Excerpts from a dataset
• • • • •
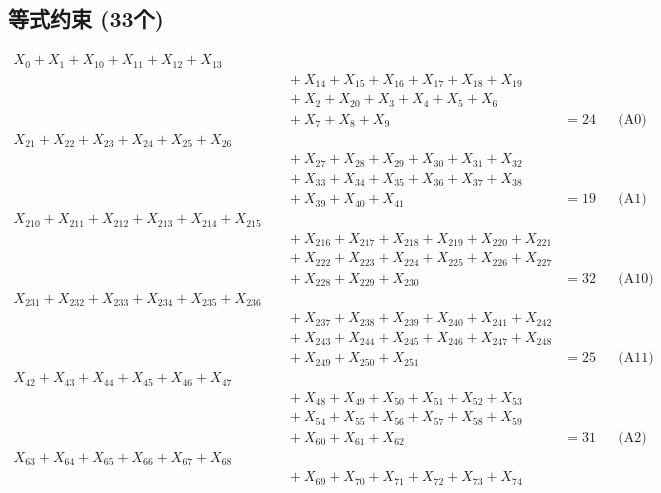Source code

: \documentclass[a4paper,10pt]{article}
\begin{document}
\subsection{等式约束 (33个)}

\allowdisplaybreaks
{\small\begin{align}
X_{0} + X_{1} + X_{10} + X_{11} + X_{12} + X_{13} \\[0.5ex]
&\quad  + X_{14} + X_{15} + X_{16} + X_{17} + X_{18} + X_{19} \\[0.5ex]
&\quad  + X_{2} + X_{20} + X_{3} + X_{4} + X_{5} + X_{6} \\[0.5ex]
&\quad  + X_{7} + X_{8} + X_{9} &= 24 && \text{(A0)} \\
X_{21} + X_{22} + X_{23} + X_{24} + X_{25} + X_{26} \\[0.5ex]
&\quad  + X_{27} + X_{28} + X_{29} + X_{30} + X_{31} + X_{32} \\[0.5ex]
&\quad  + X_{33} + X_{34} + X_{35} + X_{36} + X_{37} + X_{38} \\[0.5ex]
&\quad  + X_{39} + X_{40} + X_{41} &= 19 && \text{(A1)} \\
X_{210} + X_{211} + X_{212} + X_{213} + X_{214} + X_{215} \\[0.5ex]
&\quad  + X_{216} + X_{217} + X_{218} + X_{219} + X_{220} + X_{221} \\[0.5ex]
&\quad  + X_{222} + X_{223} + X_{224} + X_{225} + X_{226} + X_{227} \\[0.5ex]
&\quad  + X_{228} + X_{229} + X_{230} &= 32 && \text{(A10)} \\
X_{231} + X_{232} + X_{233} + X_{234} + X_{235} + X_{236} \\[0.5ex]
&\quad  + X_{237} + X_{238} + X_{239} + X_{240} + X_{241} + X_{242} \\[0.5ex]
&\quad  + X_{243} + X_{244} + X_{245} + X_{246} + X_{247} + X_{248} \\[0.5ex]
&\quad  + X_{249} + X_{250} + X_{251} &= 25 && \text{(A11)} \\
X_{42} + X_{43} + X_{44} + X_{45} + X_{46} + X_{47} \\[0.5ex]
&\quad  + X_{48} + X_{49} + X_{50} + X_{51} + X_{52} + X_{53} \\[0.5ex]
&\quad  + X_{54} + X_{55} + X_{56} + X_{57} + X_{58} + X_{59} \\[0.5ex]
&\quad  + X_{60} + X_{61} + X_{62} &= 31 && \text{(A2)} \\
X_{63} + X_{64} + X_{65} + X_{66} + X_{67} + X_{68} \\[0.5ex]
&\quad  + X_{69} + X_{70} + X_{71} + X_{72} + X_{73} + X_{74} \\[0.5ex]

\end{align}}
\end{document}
• • • • •
* _EXERCISE OBJECTIVE_
Output every record above exactly, leaving out the pictures.

* _FINISHED TASK_
Source code

: \documentclass[a4paper,10pt]{article}
\begin{document}
\subsection{等式约束 (33个)}

\allowdisplaybreaks
{\small\begin{align}
X_{0} + X_{1} + X_{10} + X_{11} + X_{12} + X_{13} \\[0.5ex]
&\quad  + X_{14} + X_{15} + X_{16} + X_{17} + X_{18} + X_{19} \\[0.5ex]
&\quad  + X_{2} + X_{20} + X_{3} + X_{4} + X_{5} + X_{6} \\[0.5ex]
&\quad  + X_{7} + X_{8} + X_{9} &= 24 && \text{(A0)} \\
X_{21} + X_{22} + X_{23} + X_{24} + X_{25} + X_{26} \\[0.5ex]
&\quad  + X_{27} + X_{28} + X_{29} + X_{30} + X_{31} + X_{32} \\[0.5ex]
&\quad  + X_{33} + X_{34} + X_{35} + X_{36} + X_{37} + X_{38} \\[0.5ex]
&\quad  + X_{39} + X_{40} + X_{41} &= 19 && \text{(A1)} \\
X_{210} + X_{211} + X_{212} + X_{213} + X_{214} + X_{215} \\[0.5ex]
&\quad  + X_{216} + X_{217} + X_{218} + X_{219} + X_{220} + X_{221} \\[0.5ex]
&\quad  + X_{222} + X_{223} + X_{224} + X_{225} + X_{226} + X_{227} \\[0.5ex]
&\quad  + X_{228} + X_{229} + X_{230} &= 32 && \text{(A10)} \\
X_{231} + X_{232} + X_{233} + X_{234} + X_{235} + X_{236} \\[0.5ex]
&\quad  + X_{237} + X_{238} + X_{239} + X_{240} + X_{241} + X_{242} \\[0.5ex]
&\quad  + X_{243} + X_{244} + X_{245} + X_{246} + X_{247} + X_{248} \\[0.5ex]
&\quad  + X_{249} + X_{250} + X_{251} &= 25 && \text{(A11)} \\
X_{42} + X_{43} + X_{44} + X_{45} + X_{46} + X_{47} \\[0.5ex]
&\quad  + X_{48} + X_{49} + X_{50} + X_{51} + X_{52} + X_{53} \\[0.5ex]
&\quad  + X_{54} + X_{55} + X_{56} + X_{57} + X_{58} + X_{59} \\[0.5ex]
&\quad  + X_{60} + X_{61} + X_{62} &= 31 && \text{(A2)} \\
X_{63} + X_{64} + X_{65} + X_{66} + X_{67} + X_{68} \\[0.5ex]
&\quad  + X_{69} + X_{70} + X_{71} + X_{72} + X_{73} + X_{74} \\[0.5ex]

\end{align}}
\end{document}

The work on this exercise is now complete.